Section 1983 of Title 42 of the United States Code authorizes a person such as Plaintiff to seek redress for a violation of his federal civil rights by a person who was acting under color of state law. Section 1983 provides in relevant part:
Every person who, under color of any statute, ordinance, regulation, custom, or usage, of any State or Territory . . . subjects, or causes to be subjected, any citizen of the United States or other person within the jurisdiction thereof to the deprivation of any rights, privileges, or immunities secured by the Constitution and laws, shall be liable to the party injured in an action at law, suit in equity, or other proper proceeding for redress.42 U.S.C. § 1983.
To recover under 42 U.S.C. § 1983, a plaintiff must show two elements: (1) a person deprived him or caused him to be deprived of a right secured by the Constitution or laws of the United States, and (2) the deprivation was done under color of state law. See West v. Atkins, 487 U.S. 42, 48 (1988); Adickes v. S.H. Kress Co., 398 U.S. 144, 152 (1970); Sample v. Diecks, 885 F.2d 1099, 1107 (3d Cir. 1989).

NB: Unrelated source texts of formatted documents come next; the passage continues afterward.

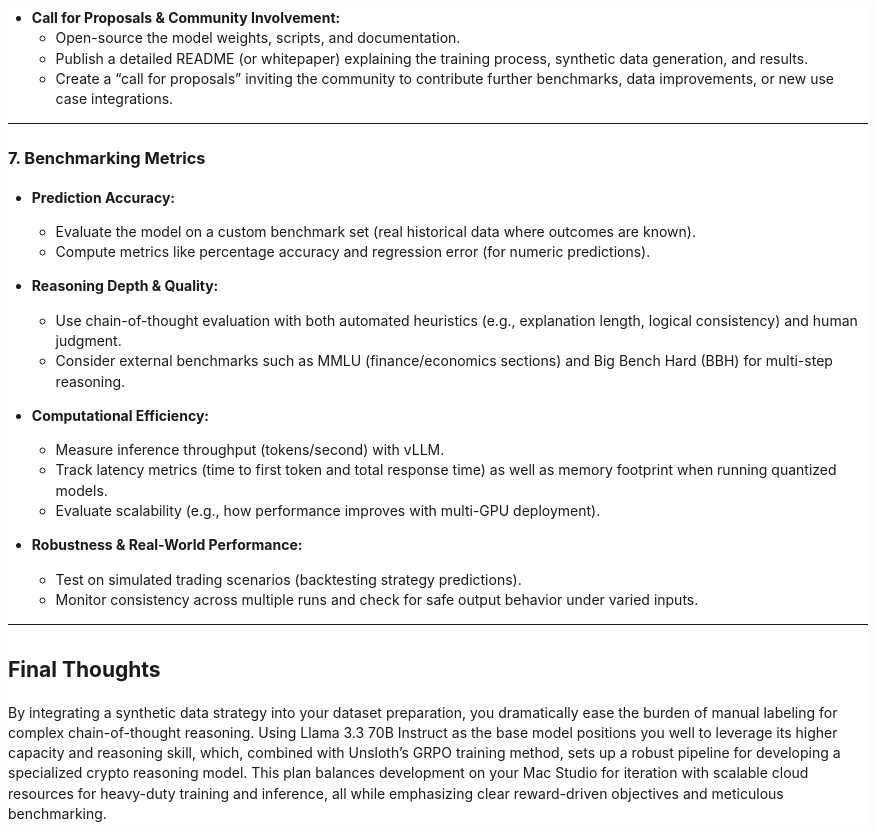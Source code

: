 - **Call for Proposals & Community Involvement:**  
  - Open-source the model weights, scripts, and documentation.
  - Publish a detailed README (or whitepaper) explaining the training process, synthetic data generation, and results.
  - Create a “call for proposals” inviting the community to contribute further benchmarks, data improvements, or new use case integrations.

---

### 7. Benchmarking Metrics

- **Prediction Accuracy:**  
  - Evaluate the model on a custom benchmark set (real historical data where outcomes are known).
  - Compute metrics like percentage accuracy and regression error (for numeric predictions).

- **Reasoning Depth & Quality:**  
  - Use chain-of-thought evaluation with both automated heuristics (e.g., explanation length, logical consistency) and human judgment.
  - Consider external benchmarks such as MMLU (finance/economics sections) and Big Bench Hard (BBH) for multi-step reasoning.

- **Computational Efficiency:**  
  - Measure inference throughput (tokens/second) with vLLM.
  - Track latency metrics (time to first token and total response time) as well as memory footprint when running quantized models.
  - Evaluate scalability (e.g., how performance improves with multi-GPU deployment).

- **Robustness & Real-World Performance:**  
  - Test on simulated trading scenarios (backtesting strategy predictions).
  - Monitor consistency across multiple runs and check for safe output behavior under varied inputs.

---

## Final Thoughts

By integrating a synthetic data strategy into your dataset preparation, you dramatically ease the burden of manual labeling for complex chain-of-thought reasoning. Using Llama 3.3 70B Instruct as the base model positions you well to leverage its higher capacity and reasoning skill, which, combined with Unsloth’s GRPO training method, sets up a robust pipeline for developing a specialized crypto reasoning model. This plan balances development on your Mac Studio for iteration with scalable cloud resources for heavy-duty training and inference, all while emphasizing clear reward-driven objectives and meticulous benchmarking.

Plaintiff's federal claims against Public Defenders Collins and Godby fail as a matter of law because these Defendants were not acting under color of state law. "Although a private [person] may cause a deprivation of . . . a right, [she] may be subjected to liability under § 1983 only when [she] does so under color of law." Mark v. Borough of Hatboro, 51 F.3d 1137, 1141 (3d Cir. 1995) (quoting Flagg Brothers, Inc. v. Brooks, 436 U.S. 149, 156 (1978)). In Polk County v. Dodson, 454 U.S. 312 (1981), the Supreme Court held that a public defender, although paid and ultimately supervised by the state, does not act under color of state law when performing the traditional functions of counsel to a criminal defendant. See also Angelico v. Lehigh Valley Hospital, Inc., 184 F.3d 268, 277 (3d Cir. 1999) (private attorneys were not acting under color of state law when they issued subpoenas); Black v. Bayer, 672 F.2d 309 (3d Cir. 1982) (private attorney representing criminal defendant under court appointment is not acting under color of state law). Here, Plaintiff seeks damages and injunctive relief against Defendants for allegedly failing to file a timely direct appeal from a judgment in a criminal proceeding. Because the acts and omissions complained of concern the traditional functions of a criminal defense attorney, these Defendants were not acting under color of state law, and the Complaint fails to state a claim under 42 U.S.C. § 1983 against them.
IV. CONCLUSION
For the reasons set forth above, the Court grants Plaintiff's application to proceed in forma pauperis and dismisses the Complaint.
The Court will enter an appropriate Order.